About 550 people in Israel are diagnosed with multiple myeloma each year, with some 3,500 patients living with the disease at any given time, according to Norman, who chairs AMEN-The Israeli Association of Myeloma Patients. The nonprofit, founded in 2005, advocates for multiple myeloma patients throughout Israel, including offering support through monthly meetings, empowerment workshops and an active Facebook group with more than 600 members.

“These days, people are living with myeloma much longer than they used to,” Norman said. “Even if they’re diagnosed at the age of 40, they will make it into their 60s.”

The most difficult thing about living with myeloma, Norman said, is the inevitability that her health will take a turn for the worse.

“For now there’s no cure, so even when you’re in remission you know it’s going to come back,” Norman said. “You don’t know when or how, but every physician you ask will say ‘You’re going to relapse.’ We always carry this fear.”

While the median age for a multiple myeloma diagnosis is 70, some patients get it much younger. Norman says it is outdated thinking to view it as a disease of the elderly.

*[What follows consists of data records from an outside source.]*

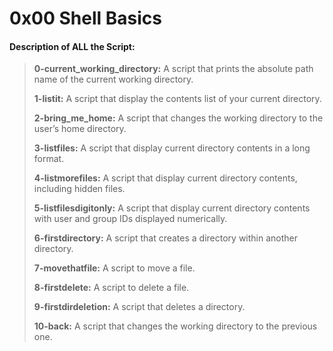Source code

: # 0x00 Shell Basics

#### Description of ALL the Script:

> **0-current_working_directory:** A script that prints the absolute path name of the current working directory.
>
> **1-listit:** A script that display the contents list of your current directory.
>
> **2-bring_me_home:** A script that changes the working directory to the user’s home directory.
>
> **3-listfiles:** A script that display current directory contents in a long format.
>
> **4-listmorefiles:** A script that display current directory contents, including hidden files.
>
> **5-listfilesdigitonly:** A script that display current directory contents with user and group IDs displayed numerically.
>
> **6-firstdirectory:** A script that creates a directory within another directory.
>
> **7-movethatfile:** A script to move a file.
>
> **8-firstdelete:** A script to delete a file.
>
> **9-firstdirdeletion:** A script that deletes a directory.
>
> **10-back:** A script that changes the working directory to the previous one.
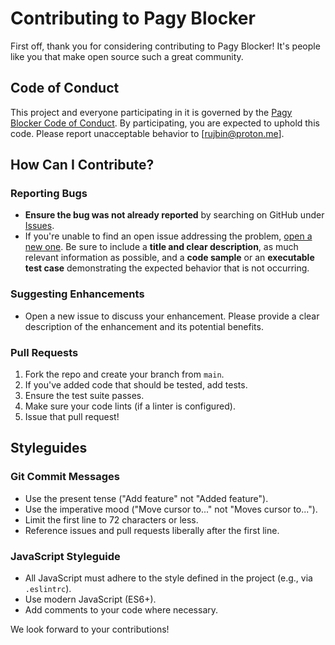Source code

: # Contributing to Pagy Blocker

First off, thank you for considering contributing to Pagy Blocker! It's people like you that make open source such a great community.

## Code of Conduct

This project and everyone participating in it is governed by the [Pagy Blocker Code of Conduct](CODE_OF_CONDUCT.md). By participating, you are expected to uphold this code. Please report unacceptable behavior to [rujbin@proton.me].

## How Can I Contribute?

### Reporting Bugs

- **Ensure the bug was not already reported** by searching on GitHub under [Issues](https://github.com/zerox80/pagy-blocker/issues).
- If you're unable to find an open issue addressing the problem, [open a new one](https://github.com/zerox80/pagy-blocker/issues/new). Be sure to include a **title and clear description**, as much relevant information as possible, and a **code sample** or an **executable test case** demonstrating the expected behavior that is not occurring.

### Suggesting Enhancements

- Open a new issue to discuss your enhancement. Please provide a clear description of the enhancement and its potential benefits.

### Pull Requests

1.  Fork the repo and create your branch from `main`.
2.  If you've added code that should be tested, add tests.
3.  Ensure the test suite passes.
4.  Make sure your code lints (if a linter is configured).
5.  Issue that pull request!

## Styleguides

### Git Commit Messages

- Use the present tense ("Add feature" not "Added feature").
- Use the imperative mood ("Move cursor to..." not "Moves cursor to...").
- Limit the first line to 72 characters or less.
- Reference issues and pull requests liberally after the first line.

### JavaScript Styleguide

- All JavaScript must adhere to the style defined in the project (e.g., via `.eslintrc`).
- Use modern JavaScript (ES6+).
- Add comments to your code where necessary.

We look forward to your contributions!
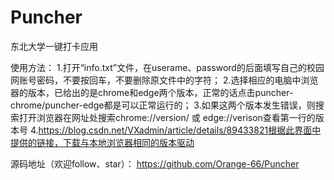# Puncher

东北大学一键打卡应用

使用方法：
	1.打开“info.txt”文件，在userame、password的后面填写自己的校园网账号密码，不要按回车，不要删除原文件中的字符；
	2.选择相应的电脑中浏览器的版本，已给出的是chrome和edge两个版本，正常的话点击puncher-chrome/puncher-edge都是可以正常运行的；
	3.如果这两个版本发生错误，则搜索打开浏览器在网址处搜索chrome://version/ 或 edge://verison查看第一行的版本号
	4.https://blog.csdn.net/VXadmin/article/details/89433821根据此界面中提供的链接，下载与本地浏览器相同的版本驱动

源码地址（欢迎follow、star）：
	https://github.com/Orange-66/Puncher
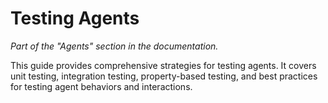 # Testing Agents

_Part of the "Agents" section in the documentation._

This guide provides comprehensive strategies for testing agents. It covers unit testing, integration testing, property-based testing, and best practices for testing agent behaviors and interactions.
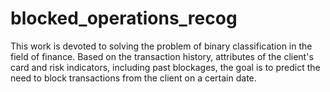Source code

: # blocked_operations_recog
This work is devoted to solving the problem of binary classification in the field of finance. Based on the transaction history, attributes of the client's card and risk indicators, including past blockages, the goal is to predict the need to block transactions from the client on a certain date.
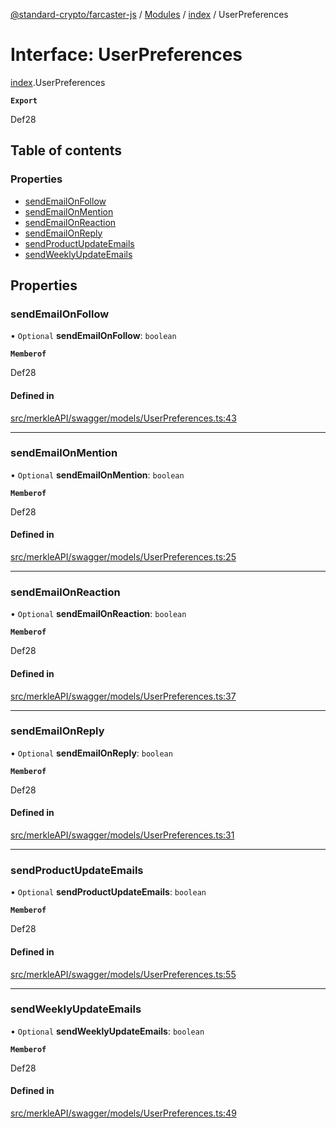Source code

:[@standard-crypto/farcaster-js](../README.md) / [Modules](../modules.md) / [index](../modules/index.md) / UserPreferences

# Interface: UserPreferences

[index](../modules/index.md).UserPreferences

**`Export`**

Def28

## Table of contents

### Properties

- [sendEmailOnFollow](index.UserPreferences.md#sendemailonfollow)
- [sendEmailOnMention](index.UserPreferences.md#sendemailonmention)
- [sendEmailOnReaction](index.UserPreferences.md#sendemailonreaction)
- [sendEmailOnReply](index.UserPreferences.md#sendemailonreply)
- [sendProductUpdateEmails](index.UserPreferences.md#sendproductupdateemails)
- [sendWeeklyUpdateEmails](index.UserPreferences.md#sendweeklyupdateemails)

## Properties

### sendEmailOnFollow

• `Optional` **sendEmailOnFollow**: `boolean`

**`Memberof`**

Def28

#### Defined in

[src/merkleAPI/swagger/models/UserPreferences.ts:43](https://github.com/standard-crypto/farcaster-js/blob/main/src/merkleAPI/swagger/models/UserPreferences.ts#L43)

___

### sendEmailOnMention

• `Optional` **sendEmailOnMention**: `boolean`

**`Memberof`**

Def28

#### Defined in

[src/merkleAPI/swagger/models/UserPreferences.ts:25](https://github.com/standard-crypto/farcaster-js/blob/main/src/merkleAPI/swagger/models/UserPreferences.ts#L25)

___

### sendEmailOnReaction

• `Optional` **sendEmailOnReaction**: `boolean`

**`Memberof`**

Def28

#### Defined in

[src/merkleAPI/swagger/models/UserPreferences.ts:37](https://github.com/standard-crypto/farcaster-js/blob/main/src/merkleAPI/swagger/models/UserPreferences.ts#L37)

___

### sendEmailOnReply

• `Optional` **sendEmailOnReply**: `boolean`

**`Memberof`**

Def28

#### Defined in

[src/merkleAPI/swagger/models/UserPreferences.ts:31](https://github.com/standard-crypto/farcaster-js/blob/main/src/merkleAPI/swagger/models/UserPreferences.ts#L31)

___

### sendProductUpdateEmails

• `Optional` **sendProductUpdateEmails**: `boolean`

**`Memberof`**

Def28

#### Defined in

[src/merkleAPI/swagger/models/UserPreferences.ts:55](https://github.com/standard-crypto/farcaster-js/blob/main/src/merkleAPI/swagger/models/UserPreferences.ts#L55)

___

### sendWeeklyUpdateEmails

• `Optional` **sendWeeklyUpdateEmails**: `boolean`

**`Memberof`**

Def28

#### Defined in

[src/merkleAPI/swagger/models/UserPreferences.ts:49](https://github.com/standard-crypto/farcaster-js/blob/main/src/merkleAPI/swagger/models/UserPreferences.ts#L49)
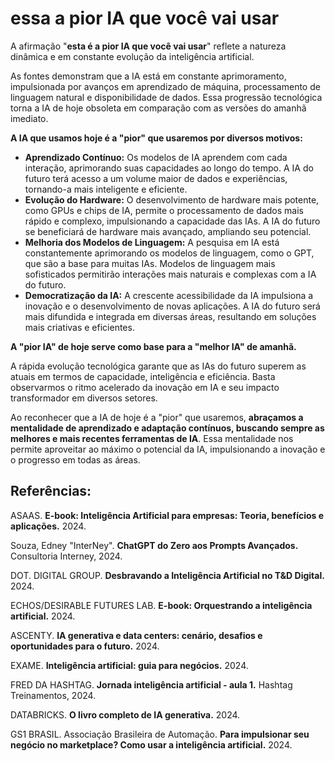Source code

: # essa a pior IA que você vai usar

A afirmação "**esta é a pior IA que você vai usar**" reflete a natureza dinâmica e em constante evolução da inteligência artificial. 

As fontes demonstram que a IA está em constante aprimoramento, impulsionada por avanços em aprendizado de máquina, processamento de linguagem natural e disponibilidade de dados. Essa progressão tecnológica torna a IA de hoje obsoleta em comparação com as versões do amanhã imediato.

**A IA que usamos hoje é a "pior" que usaremos por diversos motivos:**

- **Aprendizado Contínuo:** Os modelos de IA aprendem com cada interação, aprimorando suas capacidades ao longo do tempo. A IA do futuro terá acesso a um volume maior de dados e experiências, tornando-a mais inteligente e eficiente.
- **Evolução do Hardware:** O desenvolvimento de hardware mais potente, como GPUs e chips de IA, permite o processamento de dados mais rápido e complexo, impulsionando a capacidade das IAs. A IA do futuro se beneficiará de hardware mais avançado, ampliando seu potencial.
- **Melhoria dos Modelos de Linguagem:** A pesquisa em IA está constantemente aprimorando os modelos de linguagem, como o GPT, que são a base para muitas IAs.  Modelos de linguagem mais sofisticados permitirão interações mais naturais e complexas com a IA do futuro.
- **Democratização da IA:** A crescente acessibilidade da IA impulsiona a inovação e o desenvolvimento de novas aplicações. A IA do futuro será mais difundida e integrada em diversas áreas, resultando em soluções mais criativas e eficientes.

**A "pior IA" de hoje serve como base para a "melhor IA" de amanhã.**  

A rápida evolução tecnológica garante que as IAs do futuro superem as atuais em termos de capacidade, inteligência e eficiência. Basta observarmos o ritmo acelerado da inovação em IA e seu impacto transformador em diversos setores.

Ao reconhecer que a IA de hoje é a "pior" que usaremos, **abraçamos a mentalidade de aprendizado e adaptação contínuos, buscando sempre as melhores e mais recentes ferramentas de IA**. Essa mentalidade nos permite aproveitar ao máximo o potencial da IA, impulsionando a inovação e o progresso em todas as áreas.

## Referências:

ASAAS. **E-book: Inteligência Artificial para empresas: Teoria, benefícios e aplicações.** 2024.

Souza, Edney "InterNey". **ChatGPT do Zero aos Prompts Avançados.** Consultoria Interney, 2024.

DOT. DIGITAL GROUP. **Desbravando a Inteligência Artificial no T&D Digital.** 2024.

ECHOS/DESIRABLE FUTURES LAB. **E-book: Orquestrando a inteligência artificial.** 2024.

ASCENTY. **IA generativa e data centers: cenário, desafios e oportunidades para o futuro.** 2024.

EXAME. **Inteligência artificial: guia para negócios.** 2024.

FRED DA HASHTAG. **Jornada inteligência artificial - aula 1.** Hashtag Treinamentos, 2024.

DATABRICKS. **O livro completo de IA generativa.** 2024.

GS1 BRASIL. Associação Brasileira de Automação. **Para impulsionar seu negócio no marketplace? Como usar a inteligência artificial.** 2024.

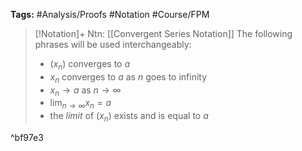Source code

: **Tags:** #Analysis/Proofs #Notation #Course/FPM 

> [!Notation]+ Ntn: [[Convergent Series Notation]]
> The following phrases will be used interchangeably:
> - $(x_{n})$ converges to $a$
> - $x_{n}$ converges to $a$ as $n$ goes to infinity
> - $x_{n}\to a$ as $n\to\infty$
> - $\displaystyle\lim_{ n \to \infty } x_{n} = a$
> - the *limit* of $(x_{n})$ exists and is equal to $a$

^bf97e3
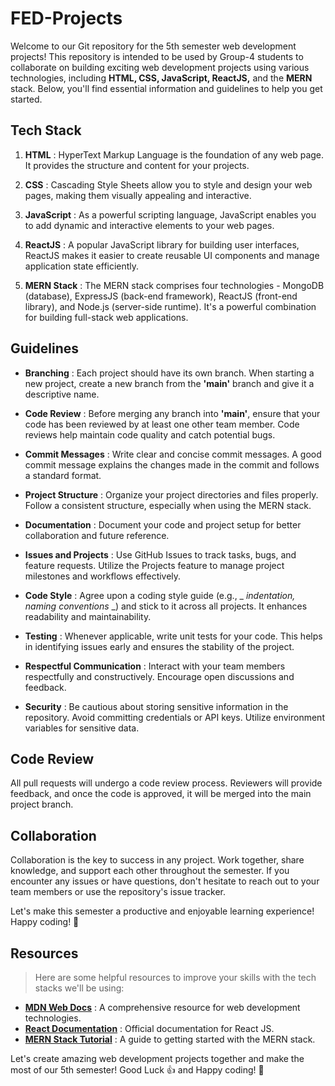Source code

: # FED-Projects

Welcome to our Git repository for the 5th semester web development projects! This repository is intended to be used by Group-4 students to collaborate on building exciting web development projects using various technologies, including __HTML, CSS, JavaScript, ReactJS,__ and the __MERN__ stack. Below, you'll find essential information and guidelines to help you get started.


## Tech Stack 

1. __HTML__ : HyperText Markup Language is the foundation of any web page. It provides the structure and content for your projects.

1. __CSS__ : Cascading Style Sheets allow you to style and design your web pages, making them visually appealing and interactive.

1. __JavaScript__ : As a powerful scripting language, JavaScript enables you to add dynamic and interactive elements to your web pages.

1. __ReactJS__ : A popular JavaScript library for building user interfaces, ReactJS makes it easier to create reusable UI components and manage application state efficiently.

1. __MERN Stack__ : The MERN stack comprises four technologies - MongoDB (database), ExpressJS (back-end framework), ReactJS (front-end library), and Node.js (server-side runtime). It's a powerful combination for building full-stack web applications.

## Guidelines

+ __Branching__ : Each project should have its own branch. When starting a new project, create a new branch from the __'main'__ branch and give it a descriptive name.

+ __Code Review__ : Before merging any branch into __'main'__, ensure that your code has been reviewed by at least one other team member. Code reviews help maintain code quality and catch potential bugs.

+ __Commit Messages__ : Write clear and concise commit messages. A good commit message explains the changes made in the commit and follows a standard format.

+ __Project Structure__ : Organize your project directories and files properly. Follow a consistent structure, especially when using the MERN stack.

+ __Documentation__ : Document your code and project setup for better collaboration and future reference.

+ __Issues and Projects__ : Use GitHub Issues to track tasks, bugs, and feature requests. Utilize the Projects feature to manage project milestones and workflows effectively.

+ __Code Style__ : Agree upon a coding style guide (e.g., _ _indentation, naming conventions_ _) and stick to it across all projects. It enhances readability and maintainability.

+ __Testing__ : Whenever applicable, write unit tests for your code. This helps in identifying issues early and ensures the stability of the project.

+ __Respectful Communication__ : Interact with your team members respectfully and constructively. Encourage open discussions and feedback.

+ __Security__ : Be cautious about storing sensitive information in the repository. Avoid committing credentials or API keys. Utilize environment variables for sensitive data.


## Code Review

All pull requests will undergo a code review process. Reviewers will provide feedback, and once the code is approved, it will be merged into the main project branch.



## Collaboration

Collaboration is the key to success in any project. Work together, share knowledge, and support each other throughout the semester. If you encounter any issues or have questions, don't hesitate to reach out to your team members or use the repository's issue tracker.

Let's make this semester a productive and enjoyable learning experience! Happy coding! 🚀


## Resources
> Here are some helpful resources to improve your skills with the tech stacks we'll be using:

+ __[MDN Web Docs](https://developer.mozilla.org/en-US/)__ : A comprehensive resource for web development technologies.
+ __[React Documentation](https://legacy.reactjs.org/docs/getting-started.html)__ : Official documentation for React JS.
+ __[MERN Stack Tutorial](https://www.mongodb.com/languages/mern-stack-tutorial)__ : A guide to getting started with the MERN stack.
  
 Let's create amazing web development projects together and make the most of our 5th semester! Good Luck :+1: and Happy coding! 🚀
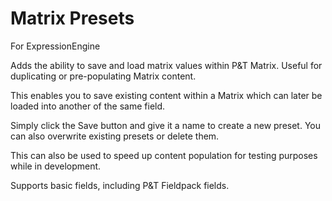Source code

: Matrix Presets
=================

For ExpressionEngine

Adds the ability to save and load matrix values within P&amp;T Matrix. Useful for duplicating or pre-populating Matrix content.


This enables you to save existing content within a Matrix which can later be loaded into another of the same field.

Simply click the Save button and give it a name to create a new preset. 
You can also overwrite existing presets or delete them.

This can also be used to speed up content population for testing purposes while in development.

Supports basic fields, including P&amp;T Fieldpack fields.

Myeloma is one of the many cancers that the Israel Cancer Research Fund is targeting through research.

“We’re trying to use the best minds in the world to ask the fundamental questions about cancer cells: How do they grow, how do they metastasize, how do they invade normal tissue and ultimately do things which make people sick and die?” said Israel of the ICRF. “We contribute to the fund of knowledge on which cancer interventions are based. This is where the investment really counts.”